*WHAT THE EXERCISE ASKS*
Search the data for the string "width" and copy each line in which it appears.

(Records contained in a dataset)
────────────────
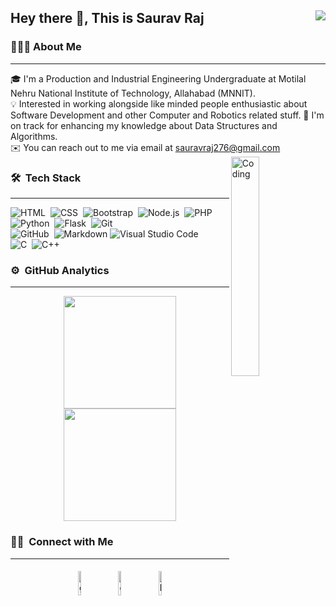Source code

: ## Hey there 👋, This is Saurav Raj <img align="right" src="https://visitor-badge.glitch.me/badge?page_id=sauravraj276.sauravraj276" />

### 👨🏻‍💻 About Me
<hr>

🎓 I'm a Production and Industrial Engineering Undergraduate at Motilal Nehru National Institute of Technology, Allahabad (MNNIT).\
💡 Interested in working alongside like minded people enthusiastic about Software Development and other Computer and Robotics related stuff.
🌱 I'm on track for enhancing my knowledge about Data Structures and Algorithms.\
✉️ You can reach out to me via email at sauravraj276@gmail.com
<img alt="Coding " src="https://c.tenor.com/2uyENRmiUt0AAAAC/coding.gif" align="right" width="30%" height="30%"/>
### 🛠 &nbsp;Tech Stack
<hr>

![HTML](https://img.shields.io/badge/-HTML-05122A?style=flat&logo=HTML5)&nbsp;
![CSS](https://img.shields.io/badge/-CSS-05122A?style=flat&logo=CSS3&logoColor=1572B6)&nbsp;
![Bootstrap](https://img.shields.io/badge/-bootstrap-05122A?style=flat&logo=bootstrap&logoColor=1572B6)&nbsp;
![Node.js](https://img.shields.io/badge/-nodejs-05122A?style=flat&logo=node.js&logoColor=FFA518)&nbsp;
![PHP](https://img.shields.io/badge/-php-05122A?style=flat&logo=php&logoColor=FFA518)&nbsp;
![Python](https://img.shields.io/badge/-python-05122A?style=flat&logo=python&logoColor=FFA518)&nbsp;
![Flask](https://img.shields.io/badge/-flask-05122A?style=flat&logo=flask&logoColor=FFA518)&nbsp;
![Git](https://img.shields.io/badge/-Git-05122A?style=flat&logo=git)&nbsp;\
![GitHub](https://img.shields.io/badge/-GitHub-05122A?style=flat&logo=github)&nbsp;
![Markdown](https://img.shields.io/badge/-Markdown-05122A?style=flat&logo=markdown)
![Visual Studio Code](https://img.shields.io/badge/-Visual%20Studio%20Code-05122A?style=flat&logo=visual-studio-code&logoColor=007ACC)&nbsp;\
![C](https://img.shields.io/badge/-C-05122A?style=flat&logo=C&logoColor=A8B9CC)&nbsp;
![C++](https://img.shields.io/badge/-C++-05122A?style=flat&logo=C%2B%2B&logoColor=00599C)

### ⚙️ &nbsp;GitHub Analytics
<hr>

<p align="center">
<a href="https://github.com/sauravraj276">
  <img height="180em" src="https://github-readme-stats-eight-theta.vercel.app/api?username=sauravraj276&show_icons=true&theme=algolia&include_all_commits=true&count_private=true"/>
  <img height="180em" src="https://github-readme-stats-eight-theta.vercel.app/api/top-langs/?username=sauravraj276&layout=compact&langs_count=8&theme=algolia"/>
</a>
</p>

### 🤝🏻 &nbsp;Connect with Me
<hr>

<p align="center">
	<a href="mailto:sauravraj276@gmail.com"><img alt="github" width="10%" style="padding:5px" src="https://img.icons8.com/color/100/000000/gmail.png"/></a>
	<a href="https://github.com/sauravraj276"><img alt="github" width="10%" style="padding:5px" src="https://img.icons8.com/color/100/000000/github.png"/></a>
	<a href="https://www.linkedin.com/in/sauravraj/"><img alt="linkedin" width="10%" style="padding:5px" src="https://img.icons8.com/color/100/000000/linkedin.png"/></a>	
	
</p>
────────────────
*PROBLEM SOLUTION*
<img alt="Coding " src="https://c.tenor.com/2uyENRmiUt0AAAAC/coding.gif" align="right" width="30%" height="30%"/>
	<a href="mailto:sauravraj276@gmail.com"><img alt="github" width="10%" style="padding:5px" src="https://img.icons8.com/color/100/000000/gmail.png"/></a>
	<a href="https://github.com/sauravraj276"><img alt="github" width="10%" style="padding:5px" src="https://img.icons8.com/color/100/000000/github.png"/></a>
	<a href="https://www.linkedin.com/in/sauravraj/"><img alt="linkedin" width="10%" style="padding:5px" src="https://img.icons8.com/color/100/000000/linkedin.png"/></a>	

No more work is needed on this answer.